_Task statement_. Provide again, from the entries below, every line from the one containing "You can delete" through the one containing "a particular project.", exactly as written, and no other line.

--- Dataset records Enclosed Below ---

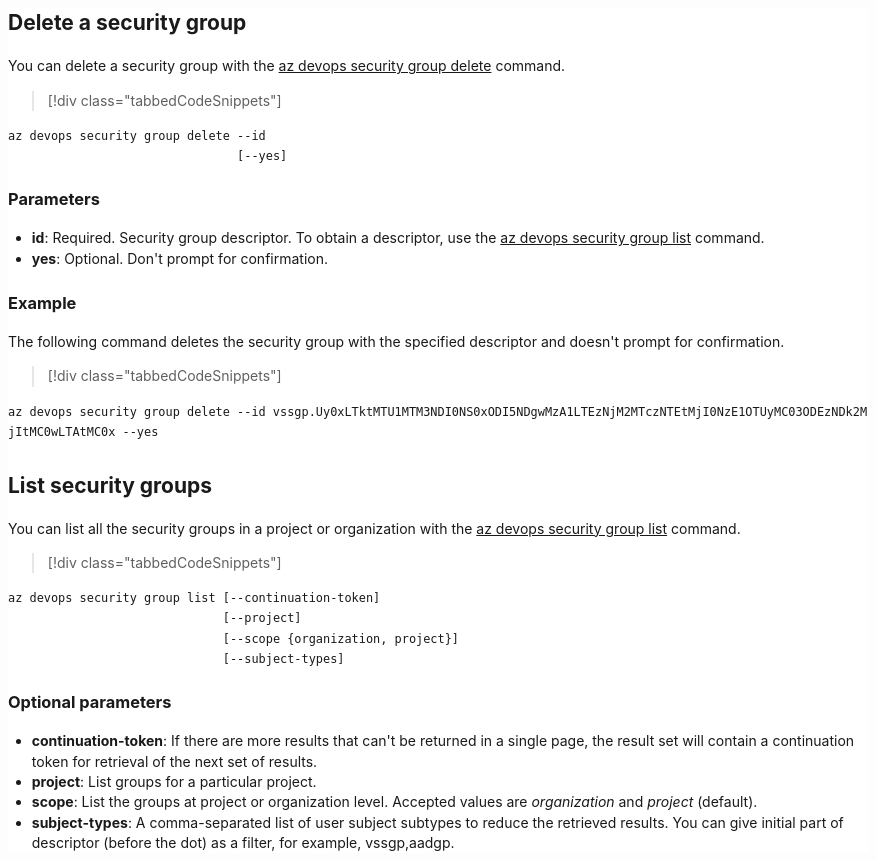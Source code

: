 ## Delete a security group

You can delete a security group with the [az devops security group delete](/cli/azure/ext/azure-devops/devops/security/group#ext-azure-devops-az-devops-security-group-delete) command.

> [!div class="tabbedCodeSnippets"]

```CLI
az devops security group delete --id
                                [--yes]
```

### Parameters

* **id**: Required. Security group descriptor. To obtain a descriptor, use the [az devops security group list](#list-security-groups) command.
* **yes**: Optional. Don't prompt for confirmation.

### Example

The following command deletes the security group with the specified descriptor and doesn't prompt for confirmation.

> [!div class="tabbedCodeSnippets"]

```CLI
az devops security group delete --id vssgp.Uy0xLTktMTU1MTM3NDI0NS0xODI5NDgwMzA1LTEzNjM2MTczNTEtMjI0NzE1OTUyMC03ODEzNDk2MjItMC0wLTAtMC0x --yes
```

## List security groups

You can list all the security groups in a project or organization with the [az devops security group list](/cli/azure/ext/azure-devops/devops/security/group#ext-azure-devops-az-devops-security-group-list) command.

> [!div class="tabbedCodeSnippets"]

```CLI
az devops security group list [--continuation-token]
                              [--project]
                              [--scope {organization, project}]
                              [--subject-types]
```

### Optional parameters

* **continuation-token**: If there are more results that can't be returned in a single page, the result set will contain a continuation token for retrieval of the next set of results.
* **project**: List groups for a particular project.
* **scope**: List the groups at project or organization level. Accepted values are _organization_ and _project_ (default).
* **subject-types**: A comma-separated list of user subject subtypes to reduce the retrieved results. You can give initial part of descriptor (before the dot) as a filter, for example, vssgp,aadgp.
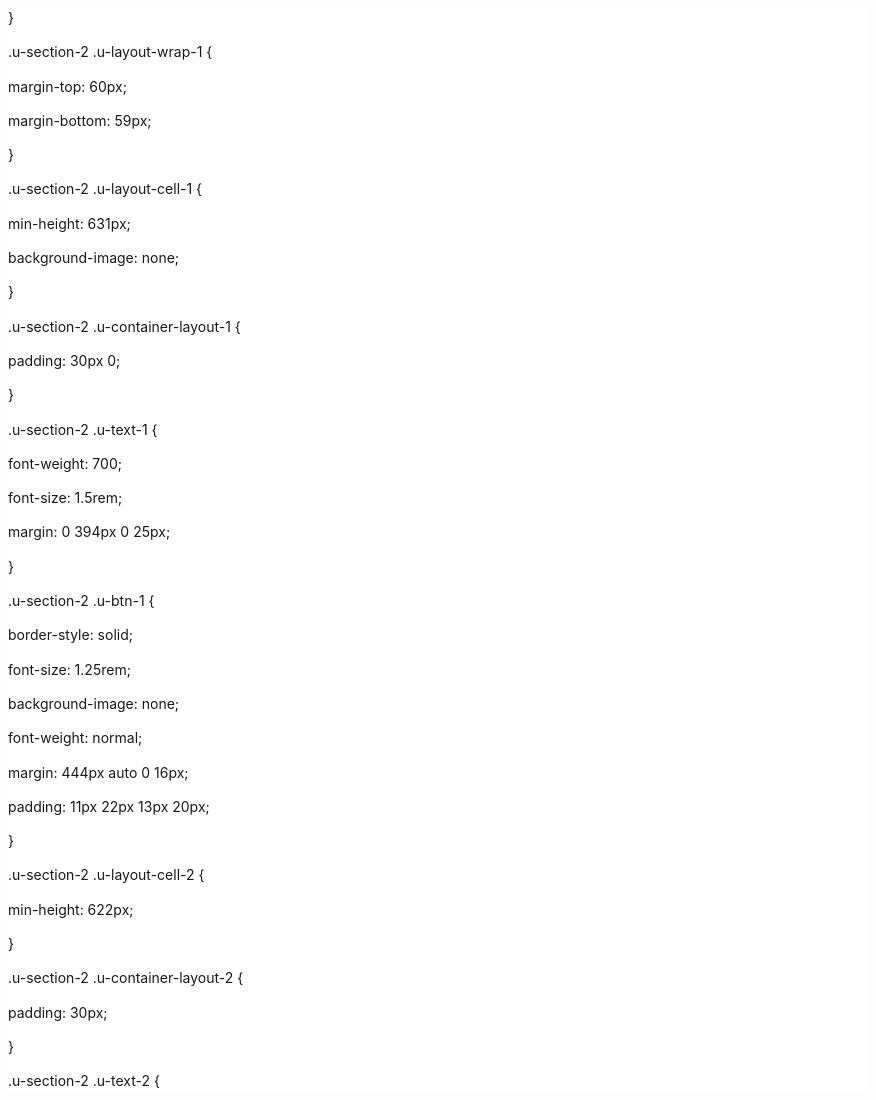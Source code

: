 }

.u-section-2 .u-layout-wrap-1 {

margin-top: 60px;

margin-bottom: 59px;

}

.u-section-2 .u-layout-cell-1 {

min-height: 631px;


background-image: none;

}

.u-section-2 .u-container-layout-1 {

padding: 30px 0;

}

.u-section-2 .u-text-1 {

font-weight: 700;

font-size: 1.5rem;

margin: 0 394px 0 25px;

}

.u-section-2 .u-btn-1 {

border-style: solid;

font-size: 1.25rem;

background-image: none;

font-weight: normal;

margin: 444px auto 0 16px;

padding: 11px 22px 13px 20px;

}

.u-section-2 .u-layout-cell-2 {

min-height: 622px;

}

.u-section-2 .u-container-layout-2 {


padding: 30px;

}

.u-section-2 .u-text-2 {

--- End of Enclosed Dataset records ---

_Finished task_.
You can delete a security group with the [az devops security group delete](/cli/azure/ext/azure-devops/devops/security/group#ext-azure-devops-az-devops-security-group-delete) command.

> [!div class="tabbedCodeSnippets"]

```CLI
az devops security group delete --id
                                [--yes]
```

### Parameters

* **id**: Required. Security group descriptor. To obtain a descriptor, use the [az devops security group list](#list-security-groups) command.
* **yes**: Optional. Don't prompt for confirmation.

### Example

The following command deletes the security group with the specified descriptor and doesn't prompt for confirmation.

> [!div class="tabbedCodeSnippets"]

```CLI
az devops security group delete --id vssgp.Uy0xLTktMTU1MTM3NDI0NS0xODI5NDgwMzA1LTEzNjM2MTczNTEtMjI0NzE1OTUyMC03ODEzNDk2MjItMC0wLTAtMC0x --yes
```

## List security groups

You can list all the security groups in a project or organization with the [az devops security group list](/cli/azure/ext/azure-devops/devops/security/group#ext-azure-devops-az-devops-security-group-list) command.

> [!div class="tabbedCodeSnippets"]

```CLI
az devops security group list [--continuation-token]
                              [--project]
                              [--scope {organization, project}]
                              [--subject-types]
```

### Optional parameters

* **continuation-token**: If there are more results that can't be returned in a single page, the result set will contain a continuation token for retrieval of the next set of results.
* **project**: List groups for a particular project.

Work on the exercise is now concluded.